The first fascicle is a free download and the place to start.

------
khetarpal
I would recommend picking a project that you can do only in Assembly. For me,
this was creating a special waveform on a microchip controller. I had to
create a custom 800kHz signal using a 16MHz clock, so there was no way other
than to respect each and every clock cycle, and make the most of it.

The key is to choose a project that you are excited about. If you pick another
blah assembly tutorial, without the excitement of a project pushing you, your
enthusiasm will evaporate sooner or later.

------
zaptheimpaler
Check out the bomb lab from CMUs systems course. Its an assignment
specifically designed to teach you assembly and gdb via reverse engineering a
binary "bomb". There are 6 levels, and you need to figure out the right
password for each level by reading the assembly/inspecting the program via
gdb.

[http://csapp.cs.cmu.edu/public/labs.html](http://csapp.cs.cmu.edu/public/labs.html)

------
syncopate
A good way to learn asm is through books but there are not many for current
architectures (especially x64, except the official Intel manuals which are
quite good but also hard to read). Nevertheless, there are some on ARM which I
can recommend, namely: ARM System Developer's Guide by Sloss, Symes and
Wright. ARM Assembly Language by Hohl. ARM SoC Architecture by Furber.

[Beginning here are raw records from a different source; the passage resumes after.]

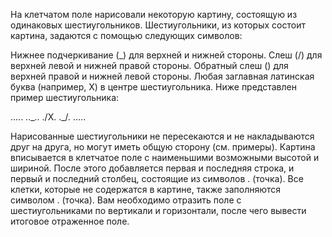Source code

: На клетчатом поле нарисовали некоторую картину, состоящую из одинаковых шестиугольников.
Шестиугольники, из которых состоит картина, задаются с помощью следующих символов:

Нижнее подчеркивание (_) для верхней и нижней стороны.
Слеш (/) для верхней левой и нижней правой стороны.
Обратный слеш (\) для верхней правой и нижней левой стороны.
Любая заглавная латинская буква (например, X) в центре шестиугольника.
Ниже представлен пример шестиугольника:

.....
.._..
./X\.
.\_/.
.....

Нарисованные шестиугольники не пересекаются и не накладываются друг на друга, но могут иметь общую сторону (см. примеры).
Картина вписывается в клетчатое поле с наименьшими возможными высотой и шириной. После этого добавляется первая и последняя строка, и первый и последний столбец, состоящие из символов . (точка). Все клетки, которые не содержатся в картине, также заполняются символом . (точка).
Вам необходимо отразить поле с шестиугольниками по вертикали и горизонтали, после чего вывести итоговое отраженное поле.
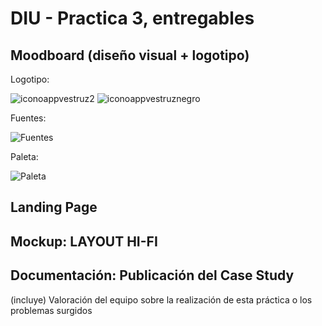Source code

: # DIU - Practica 3, entregables

## Moodboard (diseño visual + logotipo)   

Logotipo:

![iconoappvestruz2](https://user-images.githubusercontent.com/62568912/116565804-7901ef80-a906-11eb-9d47-9177a84915b1.png)
![iconoappvestruznegro](https://user-images.githubusercontent.com/62568912/116565818-7b644980-a906-11eb-940c-7ef31f111d16.png)

Fuentes:

![Fuentes](https://user-images.githubusercontent.com/62568912/116567912-596bc680-a908-11eb-83dd-e434f7cd84ff.png)

Paleta:

![Paleta](https://user-images.githubusercontent.com/62568912/116570341-7dc8a280-a90a-11eb-974b-6d825657e9a0.png)





## Landing Page


## Mockup: LAYOUT HI-FI


## Documentación: Publicación del Case Study


(incluye) Valoración del equipo sobre la realización de esta práctica o los problemas surgidos
 
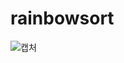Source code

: # rainbowsort

![캡처](https://user-images.githubusercontent.com/43857226/109812388-57221e80-7c6f-11eb-9ace-864c36a9744f.PNG)
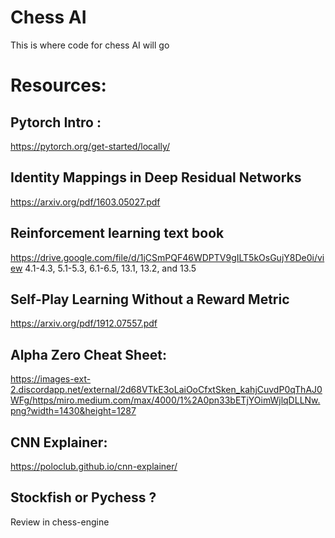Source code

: # Chess AI
This is where code for chess AI will go

# Resources: 

## Pytorch Intro :
https://pytorch.org/get-started/locally/

## Identity Mappings in Deep Residual Networks
https://arxiv.org/pdf/1603.05027.pdf


## Reinforcement learning text book 
https://drive.google.com/file/d/1jCSmPQF46WDPTV9gILT5kOsGujY8De0i/view
4.1-4.3, 5.1-5.3, 6.1-6.5, 13.1, 13.2, and 13.5 


## Self-Play Learning Without a Reward Metric
https://arxiv.org/pdf/1912.07557.pdf

## Alpha Zero Cheat Sheet:

https://images-ext-2.discordapp.net/external/2d68VTkE3oLaiOoCfxtSken_kahjCuvdP0qThAJ0WFg/https/miro.medium.com/max/4000/1%2A0pn33bETjYOimWjlqDLLNw.png?width=1430&height=1287

## CNN Explainer: 

https://poloclub.github.io/cnn-explainer/

## Stockfish or Pychess ? 

Review in chess-engine




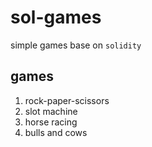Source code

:# sol-games
simple games base on `solidity`

## games
1. rock-paper-scissors
2. slot machine
3. horse racing
4. bulls and cows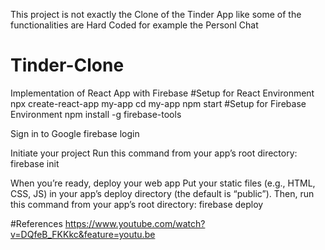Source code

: This project is not exactly the Clone of the Tinder App like some of the functionalities are Hard Coded for example the Personl Chat 
# Tinder-Clone
Implementation of React App with Firebase
#Setup for React Environment
npx create-react-app my-app 
cd my-app 
npm start
#Setup for Firebase Environment
npm install -g firebase-tools

Sign in to Google
firebase login

Initiate your project
Run this command from your app’s root directory:
firebase init

When you’re ready, deploy your web app
Put your static files (e.g., HTML, CSS, JS) in your app’s deploy directory (the default is “public”). Then, run this command from your app’s root directory:
firebase deploy

#References
https://www.youtube.com/watch?v=DQfeB_FKKkc&feature=youtu.be
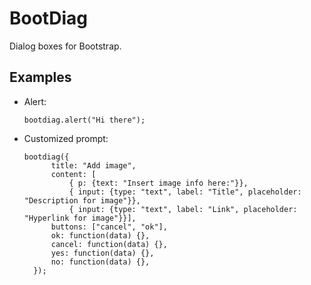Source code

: # BootDiag

Dialog boxes for Bootstrap.


## Examples

- Alert:

      bootdiag.alert("Hi there");

- Customized prompt:

      bootdiag({
            title: "Add image",
            content: [
                { p: {text: "Insert image info here:"}},
                { input: {type: "text", label: "Title", placeholder: "Description for image"}},
                { input: {type: "text", label: "Link", placeholder: "Hyperlink for image"}}],
            buttons: ["cancel", "ok"],
            ok: function(data) {},
            cancel: function(data) {},
            yes: function(data) {},
            no: function(data) {},
        });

IDA Pro is the industry standard for reverse engineering but it also is
expensive (like USD $2k). There is a free version but it doesn't offer 64bit,
so not really an option for modern ObjC or Intel computers. As you've
mentioned ObjC chances are you work on OS X. IDA pro is not working well on OS
X (the recommended way is to use the Windows version via virtualbox and not
the OS X version). Still, Hopper.app is a great alternative on OS X. Not as
good as IDA, but it has a Python interface, GDB support, and decompile support
for ARM, Intel (and some knowledge regarding Objc). And it's only ~USD$100.
[There is also a Windows version of hopper.app but it seems not yet ready to
use, as I've only heard bad things about it there so far.]

------
csmatt
For MIPS (recommended for starting out), check out my post. It walks you
through creating the initial program in C all the way through finding its
vulnerability and exploiting it. The buffer overflow building is done in
Python through Bowcaster.
[http://csmatt.com/notes/?p=96](http://csmatt.com/notes/?p=96) (also check out
the links at the end). Good luck!

------
maggit
I'm writing a tutorial in x86-64 assembly on OS X that you might enjoy:
[https://plus.google.com/+MagnusHoff/posts/9gxSUZMJUF2](https://plus.google.com/+MagnusHoff/posts/9gxSUZMJUF2)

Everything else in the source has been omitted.